§ HOW TO COMPLETE THIS TASK: Which lines in the data below contain the word "Lovecraft"? Copy each of them.

§ Collected data:
◇ ◇ ◇ ◇
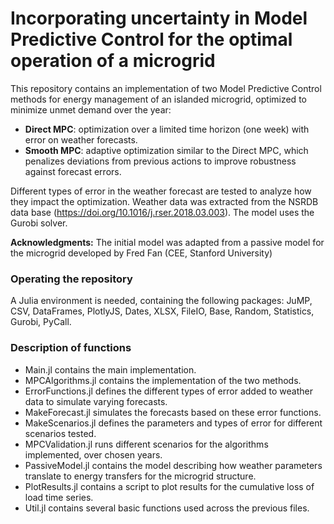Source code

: # Incorporating uncertainty in Model Predictive Control for the optimal operation of a microgrid

This repository contains an implementation of two Model Predictive Control methods for energy management of an islanded microgrid, optimized to minimize unmet demand over the year:
- **Direct MPC**: optimization over a limited time horizon (one week) with error on weather forecasts.
- **Smooth MPC**: adaptive optimization similar to the Direct MPC, which penalizes deviations from previous actions to improve robustness against forecast errors.

Different types of error in the weather forecast are tested to analyze how they impact the optimization. Weather data was extracted from the NSRDB data base (https://doi.org/10.1016/j.rser.2018.03.003). The model uses the Gurobi solver.

**Acknowledgments:** The initial model was adapted from a passive model for the microgrid developed by Fred Fan (CEE, Stanford University)

### Operating the repository

A Julia environment is needed, containing the following packages: JuMP, CSV, DataFrames, PlotlyJS, Dates, XLSX, FileIO, Base, Random, Statistics, Gurobi, PyCall.

### Description of functions

- Main.jl contains the main implementation.
- MPCAlgorithms.jl contains the implementation of the two methods.
- ErrorFunctions.jl defines the different types of error added to weather data to simulate varying forecasts.
- MakeForecast.jl simulates the forecasts based on these error functions.
- MakeScenarios.jl defines the parameters and types of error for different scenarios tested.
- MPCValidation.jl runs different scenarios for the algorithms implemented, over chosen years.
- PassiveModel.jl contains the model describing how weather parameters translate to energy transfers for the microgrid structure.
- PlotResults.jl contains a script to plot results for the cumulative loss of load time series.
- Util.jl contains several basic functions used across the previous files. 
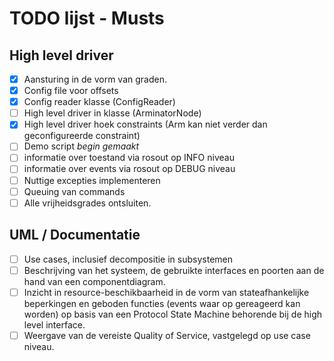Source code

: # TODO lijst - Musts

## High level driver
- [x] Aansturing in de vorm van graden.
- [X] Config file voor offsets
- [X] Config reader klasse (ConfigReader)
- [ ] High level driver in klasse (ArminatorNode)
- [x] High level driver hoek constraints (Arm kan niet verder dan geconfigureerde constraint)
- [ ] Demo script *begin gemaakt*
- [ ] informatie over toestand via rosout op INFO niveau
- [ ] informatie over events via rosout op DEBUG niveau
- [ ] Nuttige excepties implementeren
- [ ] Queuing van commands
- [ ] Alle vrijheidsgrades ontsluiten.
  
## UML / Documentatie
- [ ] Use cases, inclusief decompositie in subsystemen
- [ ] Beschrijving van het systeem, de gebruikte interfaces en poorten aan de hand van een componentdiagram.
- [ ] Inzicht in resource-beschikbaarheid in de vorm van stateafhankelijke beperkingen en geboden functies (events waar op gereageerd kan worden) op basis van een Protocol State Machine behorende bij de high level interface.
- [ ] Weergave van de vereiste Quality of Service, vastgelegd op use case niveau.
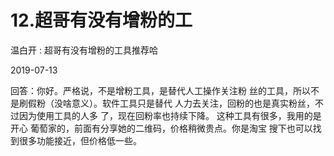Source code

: # 12.超哥有没有增粉的工

温白开 : 超哥有没有增粉的工具推荐哈

2019-07-13

回答：你好。严格说，不是增粉工具，是替代人工操作关注粉 丝的工具，所以不是刷假粉（没啥意义）。软件工具只是替代 人力去关注，回粉的也是真实粉丝，不过因为使用工具的人多 了，现在回粉率也持续下降。 这种工具有很多，我用的是开心 葡萄家的，前面有分享她的二维码，价格稍微贵点。你是淘宝 搜下也可以找到很多功能接近，但价格低一些。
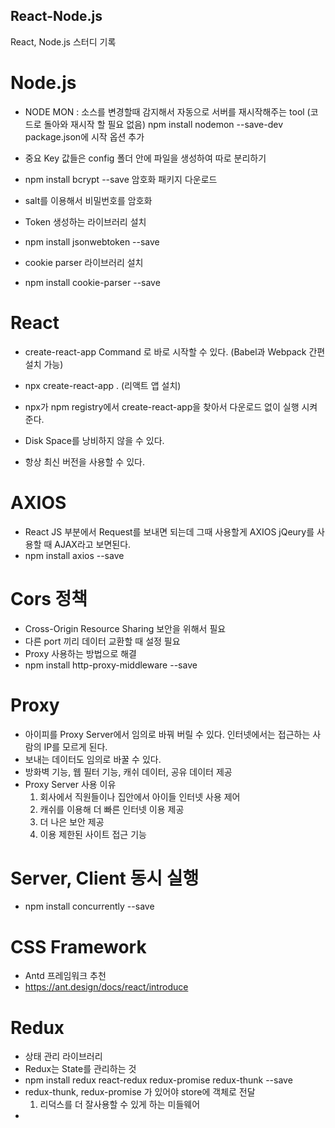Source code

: ## React-Node.js

React, Node.js 스터디 기록

# Node.js
- NODE MON : 소스를 변경할때 감지해서 자동으로 서버를 재시작해주는 tool
            (코드로 돌아와 재시작 할 필요 없음)
            npm install nodemon --save-dev
            package.json에 시작 옵션 추가

- 중요 Key 값들은 config 폴더 안에 파일을 생성하여 따로 분리하기 

- npm install bcrypt --save  암호화 패키지 다운로드 
- salt를 이용해서 비밀번호를 암호화 

- Token 생성하는 라이브러리 설치
- npm install jsonwebtoken --save

- cookie parser 라이브러리 설치
- npm install cookie-parser --save 

# React
- create-react-app Command 로 바로 시작할 수 있다. 
(Babel과 Webpack 간편 설치 가능)

- npx create-react-app . (리액트 앱 설치)
- npx가 npm registry에서 create-react-app을 찾아서 다운로드 없이 실행 시켜준다.
- Disk Space를 낭비하지 않을 수 있다.
- 항상 최신 버전을 사용할 수 있다. 

# AXIOS
- React JS 부분에서 Request를 보내면 되는데
  그때 사용할게 AXIOS jQeury를 사용할 때 AJAX라고 보면된다.
- npm install axios --save

# Cors 정책 
- Cross-Origin Resource Sharing 보안을 위해서 필요
- 다른 port 끼리 데이터 교환할 때 설정 필요 
- Proxy 사용하는 방법으로 해결 
- npm install http-proxy-middleware --save 

# Proxy
- 아이피를 Proxy Server에서 임의로 바꿔 버릴 수 있다. 
  인터넷에서는 접근하는 사람의 IP를 모르게 된다.
- 보내는 데이터도 임의로 바꿀 수 있다.
- 방화벽 기능, 웹 필터 기능, 캐쉬 데이터, 공유 데이터 제공
- Proxy Server 사용 이유
  1. 회사에서 직원들이나 집안에서 아이들 인터넷 사용 제어 
  2. 캐쉬를 이용해 더 빠른 인터넷 이용 제공
  3. 더 나은 보안 제공
  4. 이용 제한된 사이트 접근 기능 

# Server, Client 동시 실행 
- npm install concurrently --save

# CSS Framework
- Antd 프레임워크 추천
- https://ant.design/docs/react/introduce 

# Redux
- 상태 관리 라이브러리 
- Redux는 State를 관리하는 것
- npm install redux react-redux redux-promise redux-thunk --save
- redux-thunk, redux-promise 가 있어야 store에 객체로 전달 
  1. 리덕스를 더 잘사용할 수 있게 하는 미들웨어
- 

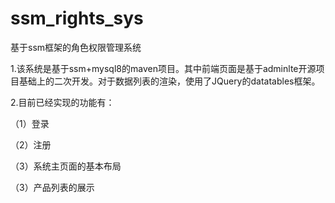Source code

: # ssm_rights_sys
基于ssm框架的角色权限管理系统

1.该系统是基于ssm+mysql8的maven项目。其中前端页面是基于adminlte开源项目基础上的二次开发。对于数据列表的渲染，使用了JQuery的datatables框架。

2.目前已经实现的功能有：

（1）登录

 （2）注册

 （3）系统主页面的基本布局

（3）产品列表的展示
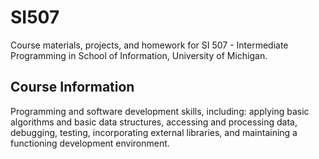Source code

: # SI507
Course materials, projects, and homework for SI 507 - Intermediate Programming in School of Information, University of Michigan.

## Course Information
Programming and software development skills, including: 
applying basic algorithms and basic data structures, accessing and processing data, debugging, testing, incorporating external libraries, and maintaining a functioning development environment.
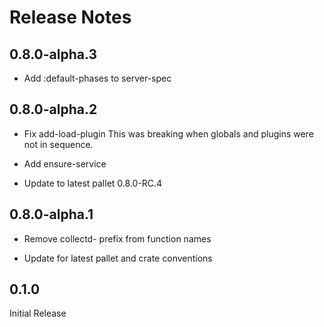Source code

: # Release Notes

## 0.8.0-alpha.3

- Add :default-phases to server-spec

## 0.8.0-alpha.2

- Fix add-load-plugin
  This was breaking when globals and plugins were not in sequence.

- Add ensure-service

- Update to latest pallet 0.8.0-RC.4

## 0.8.0-alpha.1

- Remove collectd- prefix from function names

- Update for latest pallet and crate conventions


## 0.1.0

Initial Release
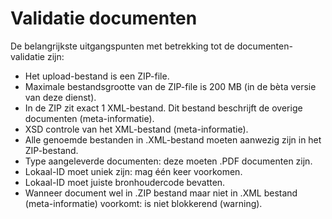 # Validatie documenten

De belangrijkste uitgangspunten met betrekking tot de documenten-validatie zijn:

- Het upload-bestand is een ZIP-file.
- Maximale bestandsgrootte van de ZIP-file is 200 MB (in de bèta versie van deze dienst).
- In de ZIP zit exact 1 XML-bestand. Dit bestand beschrijft de overige documenten (meta-informatie).
- XSD controle van het XML-bestand (meta-informatie).
- Alle genoemde bestanden in .XML-bestand moeten aanwezig zijn in het ZIP-bestand.
- Type aangeleverde documenten: deze moeten .PDF documenten zijn.
- Lokaal-ID moet uniek zijn: mag één keer voorkomen.
- Lokaal-ID moet juiste bronhoudercode bevatten.
- Wanneer document wel in .ZIP bestand maar niet in .XML bestand (meta-informatie) voorkomt: is niet blokkerend (warning).

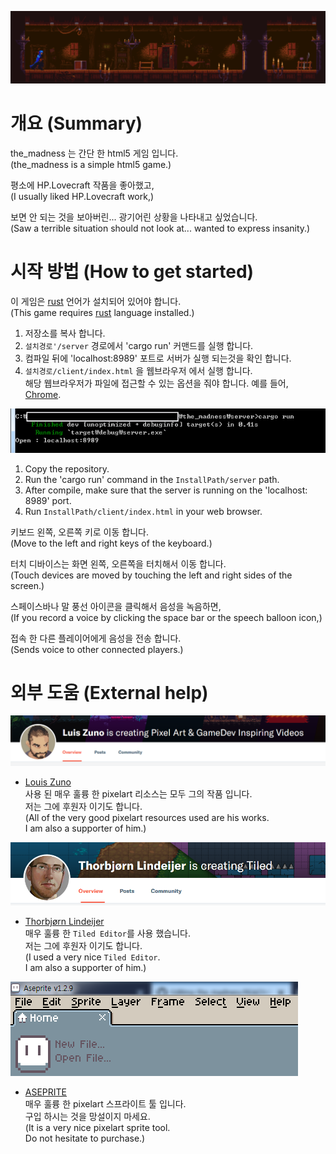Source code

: ![](./img/readme_img_00.png)

# 개요 (Summary)
the_madness 는 간단 한 html5 게임 입니다.  
(the_madness is a simple html5 game.)  

평소에 HP.Lovecraft 작품을 좋아했고,  
(I usually liked HP.Lovecraft work,)  

보면 안 되는 것을 보아버린... 광기어린 상황을 나타내고 싶었습니다.  
(Saw a terrible situation should not look at... wanted to express insanity.)  


# 시작 방법 (How to get started)
이 게임은 [rust](https://rust-lang.org) 언어가 설치되어 있어야 합니다.  
(This game requires [rust](https://rust-lang.org) language installed.)  

1. 저장소를 복사 합니다.  
2. `설치경로'/server` 경로에서 'cargo run' 커맨드를 실행 합니다.  
3. 컴파일 뒤에 'localhost:8989' 포트로 서버가 실행 되는것을 확인 합니다.  
4. `설치경로/client/index.html` 을 웹브라우저 에서 실행 합니다.  
해당 웹브라우저가 파일에 접근할 수 있는 옵션을 줘야 합니다. 예를 들어, [Chrome](http://www.chrome-allow-file-access-from-file.com/).  

![](./img/readme_img_01.png)  

1. Copy the repository.  
2. Run the 'cargo run' command in the `InstallPath/server` path.  
3. After compile, make sure that the server is running on the 'localhost: 8989' port.  
4. Run `InstallPath/client/index.html` in your web browser.  

키보드 왼쪽, 오른쪽 키로 이동 합니다.  
(Move to the left and right keys of the keyboard.)  

터치 디바이스는 화면 왼쪽, 오른쪽을 터치해서 이동 합니다.  
(Touch devices are moved by touching the left and right sides of the screen.)  

스페이스바나 말 풍선 아이콘을 클릭해서 음성을 녹음하면,  
(If you record a voice by clicking the space bar or the speech balloon icon,)  

접속 한 다른 플레이어에게 음성을 전송 합니다.  
(Sends voice to other connected players.)  

# 외부 도움 (External help)
![](./img/readme_img_04.png)
+ [Louis Zuno](https://www.patreon.com/ansimuz/overview)  
사용 된 매우 훌륭 한 pixelart 리소스는 모두 그의 작품 입니다.  
저는 그에 후원자 이기도 합니다.  
(All of the very good pixelart resources used are his works.  
I am also a supporter of him.)  


![](./img/readme_img_05.png)
+ [Thorbjørn Lindeijer](https://www.patreon.com/bjorn/overview)  
매우 훌륭 한 `Tiled Editor`를 사용 했습니다.  
저는 그에 후원자 이기도 합니다.  
(I used a very nice `Tiled Editor`.  
I am also a supporter of him.)  


![](./img/readme_img_02.png)
+ [ASEPRITE](https://store.steampowered.com/app/431730/Aseprite/)  
매우 훌륭 한 pixelart 스프라이트 툴 입니다.  
구입 하시는 것을 망설이지 마세요.  
(It is a very nice pixelart sprite tool.  
Do not hesitate to purchase.)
◇ ◇ ◇ ◇
§ RESULT OF THE EXERCISE:
평소에 HP.Lovecraft 작품을 좋아했고,  
(I usually liked HP.Lovecraft work,)  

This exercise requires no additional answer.